> **Exercise details**:
Print the records exactly as written, and let no picture into the answer.

Records from a data source:
*** Block opens ***

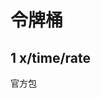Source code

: # 令牌桶

## 1 x/time/rate

官方包                                                                                                                                                                                



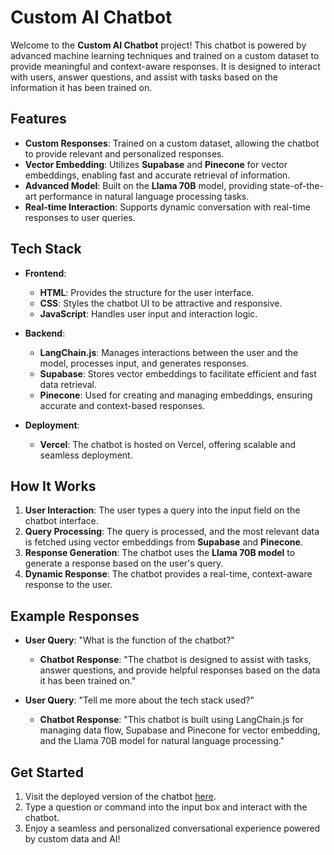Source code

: # Custom AI Chatbot

Welcome to the **Custom AI Chatbot** project! This chatbot is powered by advanced machine learning techniques and trained on a custom dataset to provide meaningful and context-aware responses. It is designed to interact with users, answer questions, and assist with tasks based on the information it has been trained on.

## Features

- **Custom Responses**: Trained on a custom dataset, allowing the chatbot to provide relevant and personalized responses.
- **Vector Embedding**: Utilizes **Supabase** and **Pinecone** for vector embeddings, enabling fast and accurate retrieval of information.
- **Advanced Model**: Built on the **Llama 70B** model, providing state-of-the-art performance in natural language processing tasks.
- **Real-time Interaction**: Supports dynamic conversation with real-time responses to user queries.

## Tech Stack

- **Frontend**:
  - **HTML**: Provides the structure for the user interface.
  - **CSS**: Styles the chatbot UI to be attractive and responsive.
  - **JavaScript**: Handles user input and interaction logic.

- **Backend**:
  - **LangChain.js**: Manages interactions between the user and the model, processes input, and generates responses.
  - **Supabase**: Stores vector embeddings to facilitate efficient and fast data retrieval.
  - **Pinecone**: Used for creating and managing embeddings, ensuring accurate and context-based responses.

- **Deployment**:
  - **Vercel**: The chatbot is hosted on Vercel, offering scalable and seamless deployment.

## How It Works

1. **User Interaction**: The user types a query into the input field on the chatbot interface.
2. **Query Processing**: The query is processed, and the most relevant data is fetched using vector embeddings from **Supabase** and **Pinecone**.
3. **Response Generation**: The chatbot uses the **Llama 70B model** to generate a response based on the user's query.
4. **Dynamic Response**: The chatbot provides a real-time, context-aware response to the user.

## Example Responses

- **User Query**: "What is the function of the chatbot?"
  - **Chatbot Response**: "The chatbot is designed to assist with tasks, answer questions, and provide helpful responses based on the data it has been trained on."

- **User Query**: "Tell me more about the tech stack used?"
  - **Chatbot Response**: "This chatbot is built using LangChain.js for managing data flow, Supabase and Pinecone for vector embedding, and the Llama 70B model for natural language processing."

## Get Started

1. Visit the deployed version of the chatbot [here](https://chatbot-s54m.vercel.app).
2. Type a question or command into the input box and interact with the chatbot.
3. Enjoy a seamless and personalized conversational experience powered by custom data and AI!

*** Block closes ***

> **Solution to this problem**:
Source code

: # 令牌桶

## 1 x/time/rate

官方包                                                                                                                                                                                



Source code

: # Custom AI Chatbot

Welcome to the **Custom AI Chatbot** project! This chatbot is powered by advanced machine learning techniques and trained on a custom dataset to provide meaningful and context-aware responses. It is designed to interact with users, answer questions, and assist with tasks based on the information it has been trained on.

## Features

- **Custom Responses**: Trained on a custom dataset, allowing the chatbot to provide relevant and personalized responses.
- **Vector Embedding**: Utilizes **Supabase** and **Pinecone** for vector embeddings, enabling fast and accurate retrieval of information.
- **Advanced Model**: Built on the **Llama 70B** model, providing state-of-the-art performance in natural language processing tasks.
- **Real-time Interaction**: Supports dynamic conversation with real-time responses to user queries.

## Tech Stack

- **Frontend**:
  - **HTML**: Provides the structure for the user interface.
  - **CSS**: Styles the chatbot UI to be attractive and responsive.
  - **JavaScript**: Handles user input and interaction logic.

- **Backend**:
  - **LangChain.js**: Manages interactions between the user and the model, processes input, and generates responses.
  - **Supabase**: Stores vector embeddings to facilitate efficient and fast data retrieval.
  - **Pinecone**: Used for creating and managing embeddings, ensuring accurate and context-based responses.

- **Deployment**:
  - **Vercel**: The chatbot is hosted on Vercel, offering scalable and seamless deployment.

## How It Works

1. **User Interaction**: The user types a query into the input field on the chatbot interface.
2. **Query Processing**: The query is processed, and the most relevant data is fetched using vector embeddings from **Supabase** and **Pinecone**.
3. **Response Generation**: The chatbot uses the **Llama 70B model** to generate a response based on the user's query.
4. **Dynamic Response**: The chatbot provides a real-time, context-aware response to the user.

## Example Responses

- **User Query**: "What is the function of the chatbot?"
  - **Chatbot Response**: "The chatbot is designed to assist with tasks, answer questions, and provide helpful responses based on the data it has been trained on."

- **User Query**: "Tell me more about the tech stack used?"
  - **Chatbot Response**: "This chatbot is built using LangChain.js for managing data flow, Supabase and Pinecone for vector embedding, and the Llama 70B model for natural language processing."

## Get Started

1. Visit the deployed version of the chatbot [here](https://chatbot-s54m.vercel.app).
2. Type a question or command into the input box and interact with the chatbot.
3. Enjoy a seamless and personalized conversational experience powered by custom data and AI!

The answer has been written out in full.